Search code examples
pythonsympysymbolic-mathlinear-equation

sympy - symbolic sum over symbolic number of elements


What is the most appropriate way to express the following in SymPy:

A sum over samples 'x[i]' with 'i' going from concrete 0 to symbolic 'N'. 'x[i]' itself shall be symbolic, i.e. always appear as variable.

The goal is to use these expressions in a system of linear equations.

Example (trivial least squares approx.):

Given a set of samples (x[i], y[i]) which are supposed to lie on a line given by 'y = m*x + a'. That is, the estimated line is determined by 'm' and 'a'. The error between the samples and the estimated line may be given by

 error(m, a) = sum((m * x[i] + a - y[i]) ** 2, start_i=0, end_i=N)

Now, searching for the zero transitions in the derivatives 'd/dm error(m,a)' and 'd/da error(m,a)' delivers the minimal distance. How could I find the solution with sympy?


Solution

  • Given your later question, I assume you already figured most of it, but for clarity sake, samples are considered as function (makes sense, given sets are actually functions that cover the domain of the set [mostly over part of the integers]), so the notation is like x(i), and summation can be achieved with the summation function or Sum constructor (the first one is better, since it will expand automatically constant addends, like summation(x, (i, 0, n))).
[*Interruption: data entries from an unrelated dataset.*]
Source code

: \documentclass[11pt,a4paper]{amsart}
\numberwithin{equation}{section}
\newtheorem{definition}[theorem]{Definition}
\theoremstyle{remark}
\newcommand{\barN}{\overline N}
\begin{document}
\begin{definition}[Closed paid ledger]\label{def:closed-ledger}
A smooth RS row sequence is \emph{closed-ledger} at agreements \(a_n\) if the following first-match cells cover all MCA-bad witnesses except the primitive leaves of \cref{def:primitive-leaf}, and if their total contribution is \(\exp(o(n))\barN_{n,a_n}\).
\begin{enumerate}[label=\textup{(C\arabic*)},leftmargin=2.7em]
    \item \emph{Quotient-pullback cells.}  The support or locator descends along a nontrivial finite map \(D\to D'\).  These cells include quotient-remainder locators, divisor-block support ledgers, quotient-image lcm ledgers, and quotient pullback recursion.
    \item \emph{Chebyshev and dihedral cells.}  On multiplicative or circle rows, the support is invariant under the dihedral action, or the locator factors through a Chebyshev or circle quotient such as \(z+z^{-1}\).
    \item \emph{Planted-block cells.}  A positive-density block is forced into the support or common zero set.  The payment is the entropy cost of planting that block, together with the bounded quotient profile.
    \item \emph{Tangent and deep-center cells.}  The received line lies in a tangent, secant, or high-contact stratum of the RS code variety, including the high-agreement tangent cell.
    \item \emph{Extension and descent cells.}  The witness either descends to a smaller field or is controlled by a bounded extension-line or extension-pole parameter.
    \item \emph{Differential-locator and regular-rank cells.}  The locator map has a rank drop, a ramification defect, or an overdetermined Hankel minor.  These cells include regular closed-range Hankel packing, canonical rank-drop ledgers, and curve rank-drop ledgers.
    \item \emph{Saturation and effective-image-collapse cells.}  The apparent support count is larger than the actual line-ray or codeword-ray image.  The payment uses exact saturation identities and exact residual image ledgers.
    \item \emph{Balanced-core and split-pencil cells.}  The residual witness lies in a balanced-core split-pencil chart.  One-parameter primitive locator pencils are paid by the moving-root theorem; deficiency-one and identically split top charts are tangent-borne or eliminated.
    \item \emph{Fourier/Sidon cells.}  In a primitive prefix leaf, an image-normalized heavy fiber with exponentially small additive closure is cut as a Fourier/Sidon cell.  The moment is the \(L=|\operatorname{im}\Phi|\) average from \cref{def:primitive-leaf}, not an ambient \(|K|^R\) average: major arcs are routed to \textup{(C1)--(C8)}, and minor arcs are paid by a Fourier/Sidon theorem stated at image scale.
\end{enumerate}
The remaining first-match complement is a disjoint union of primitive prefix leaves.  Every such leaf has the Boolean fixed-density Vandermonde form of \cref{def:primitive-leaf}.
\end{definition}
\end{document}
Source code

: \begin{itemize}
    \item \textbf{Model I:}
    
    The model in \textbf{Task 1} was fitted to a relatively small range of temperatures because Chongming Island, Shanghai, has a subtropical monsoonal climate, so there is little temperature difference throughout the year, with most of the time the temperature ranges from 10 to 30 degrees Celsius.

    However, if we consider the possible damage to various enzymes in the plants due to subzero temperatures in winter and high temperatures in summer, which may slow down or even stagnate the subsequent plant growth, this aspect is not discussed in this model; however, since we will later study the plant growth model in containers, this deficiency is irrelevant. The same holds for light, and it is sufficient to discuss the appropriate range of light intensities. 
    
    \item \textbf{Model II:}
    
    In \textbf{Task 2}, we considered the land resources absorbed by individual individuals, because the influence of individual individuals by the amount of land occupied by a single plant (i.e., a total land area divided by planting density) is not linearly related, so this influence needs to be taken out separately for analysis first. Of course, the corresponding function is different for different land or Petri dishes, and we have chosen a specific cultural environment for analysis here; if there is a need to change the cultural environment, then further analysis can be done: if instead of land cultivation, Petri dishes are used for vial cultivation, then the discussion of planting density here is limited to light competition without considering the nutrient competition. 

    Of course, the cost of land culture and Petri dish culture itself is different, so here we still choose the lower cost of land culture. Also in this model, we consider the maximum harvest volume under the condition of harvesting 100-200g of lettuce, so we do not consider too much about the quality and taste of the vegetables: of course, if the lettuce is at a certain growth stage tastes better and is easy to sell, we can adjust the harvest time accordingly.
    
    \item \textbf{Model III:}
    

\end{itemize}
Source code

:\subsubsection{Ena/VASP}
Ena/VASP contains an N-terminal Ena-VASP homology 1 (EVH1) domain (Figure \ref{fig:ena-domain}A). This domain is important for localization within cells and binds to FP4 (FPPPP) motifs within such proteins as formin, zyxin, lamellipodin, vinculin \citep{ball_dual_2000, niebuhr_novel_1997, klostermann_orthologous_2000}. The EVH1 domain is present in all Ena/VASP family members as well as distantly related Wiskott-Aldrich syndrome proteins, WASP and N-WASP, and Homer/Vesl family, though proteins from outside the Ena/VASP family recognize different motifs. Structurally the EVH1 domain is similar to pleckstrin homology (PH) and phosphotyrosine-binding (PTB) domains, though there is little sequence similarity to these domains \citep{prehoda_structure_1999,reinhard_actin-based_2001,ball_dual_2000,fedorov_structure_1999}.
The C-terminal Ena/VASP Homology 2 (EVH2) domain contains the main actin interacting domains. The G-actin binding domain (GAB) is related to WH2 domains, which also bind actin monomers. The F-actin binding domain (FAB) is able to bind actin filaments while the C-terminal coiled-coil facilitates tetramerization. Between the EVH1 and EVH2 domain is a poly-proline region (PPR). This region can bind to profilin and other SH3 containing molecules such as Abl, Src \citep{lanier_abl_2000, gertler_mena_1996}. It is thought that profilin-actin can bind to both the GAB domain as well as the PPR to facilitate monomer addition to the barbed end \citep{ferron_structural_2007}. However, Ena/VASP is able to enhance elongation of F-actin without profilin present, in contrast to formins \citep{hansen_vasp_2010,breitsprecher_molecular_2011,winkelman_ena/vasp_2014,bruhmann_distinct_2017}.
    >>> from sympy import *
    >>> m, a, x, y, i, n = symbols('m a x y i n')
    >>> err = summation((m * x(i) + a - y(i)) ** 2, (i, 0, n))
    >>> pprint(err)
      n
     ___
     ╲
      ╲                      2
      ╱   (a + m⋅x(i) - y(i))
     ╱
     ‾‾‾
    i = 0
    

    After you provide the sum function the addend expression and the (index, lower bound, upper bound), you can move on to play with the sum:

    >>> diff(err, m)
    Sum(2*(a + m*x(i) - y(i))*x(i), (i, 0, n))
    >>> diff(err, a)
    Sum(2*a + 2*m*x(i) - 2*y(i), (i, 0, n))